• Work to be completed: Return the records below exactly; pictures stay out.

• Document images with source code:
=== Section Start ===

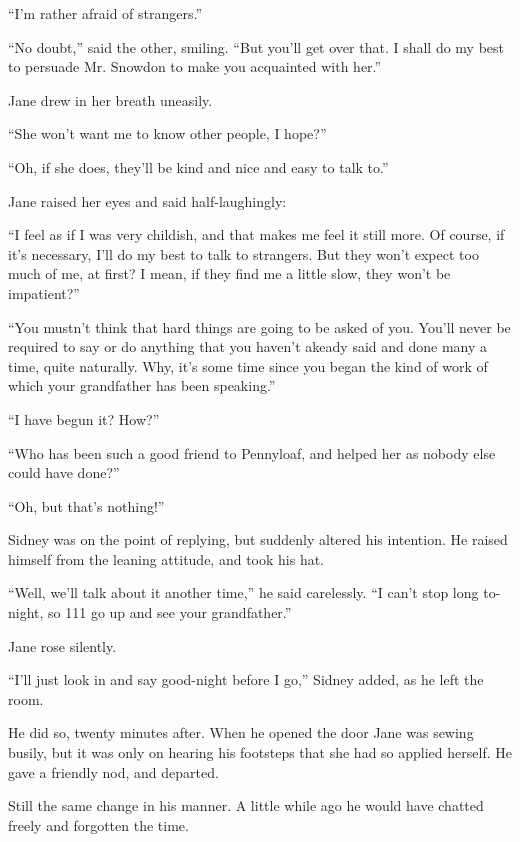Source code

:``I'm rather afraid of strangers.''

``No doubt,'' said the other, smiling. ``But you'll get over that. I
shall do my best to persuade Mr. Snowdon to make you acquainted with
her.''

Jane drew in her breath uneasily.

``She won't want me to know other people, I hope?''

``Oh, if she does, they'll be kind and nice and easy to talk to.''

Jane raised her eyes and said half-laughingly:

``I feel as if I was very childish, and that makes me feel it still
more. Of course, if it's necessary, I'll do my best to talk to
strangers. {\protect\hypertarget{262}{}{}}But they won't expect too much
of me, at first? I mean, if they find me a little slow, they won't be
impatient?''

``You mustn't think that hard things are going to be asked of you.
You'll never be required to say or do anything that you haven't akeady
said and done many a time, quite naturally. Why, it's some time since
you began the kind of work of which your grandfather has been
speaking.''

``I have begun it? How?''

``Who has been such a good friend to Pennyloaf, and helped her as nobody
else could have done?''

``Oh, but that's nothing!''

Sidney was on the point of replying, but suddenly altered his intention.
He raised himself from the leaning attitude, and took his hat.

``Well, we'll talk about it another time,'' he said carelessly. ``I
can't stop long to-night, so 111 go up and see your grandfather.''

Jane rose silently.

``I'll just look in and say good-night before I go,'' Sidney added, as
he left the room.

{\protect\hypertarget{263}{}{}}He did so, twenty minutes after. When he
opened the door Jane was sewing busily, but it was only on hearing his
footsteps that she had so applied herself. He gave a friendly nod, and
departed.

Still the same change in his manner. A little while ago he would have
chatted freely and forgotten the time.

=== Section End ===

• Exercise output:
Source code

:``I'm rather afraid of strangers.''

``No doubt,'' said the other, smiling. ``But you'll get over that. I
shall do my best to persuade Mr. Snowdon to make you acquainted with
her.''

Jane drew in her breath uneasily.

``She won't want me to know other people, I hope?''

``Oh, if she does, they'll be kind and nice and easy to talk to.''

Jane raised her eyes and said half-laughingly:

``I feel as if I was very childish, and that makes me feel it still
more. Of course, if it's necessary, I'll do my best to talk to
strangers. {\protect\hypertarget{262}{}{}}But they won't expect too much
of me, at first? I mean, if they find me a little slow, they won't be
impatient?''

``You mustn't think that hard things are going to be asked of you.
You'll never be required to say or do anything that you haven't akeady
said and done many a time, quite naturally. Why, it's some time since
you began the kind of work of which your grandfather has been
speaking.''

``I have begun it? How?''

``Who has been such a good friend to Pennyloaf, and helped her as nobody
else could have done?''

``Oh, but that's nothing!''

Sidney was on the point of replying, but suddenly altered his intention.
He raised himself from the leaning attitude, and took his hat.

``Well, we'll talk about it another time,'' he said carelessly. ``I
can't stop long to-night, so 111 go up and see your grandfather.''

Jane rose silently.

``I'll just look in and say good-night before I go,'' Sidney added, as
he left the room.

{\protect\hypertarget{263}{}{}}He did so, twenty minutes after. When he
opened the door Jane was sewing busily, but it was only on hearing his
footsteps that she had so applied herself. He gave a friendly nod, and
departed.

Still the same change in his manner. A little while ago he would have
chatted freely and forgotten the time.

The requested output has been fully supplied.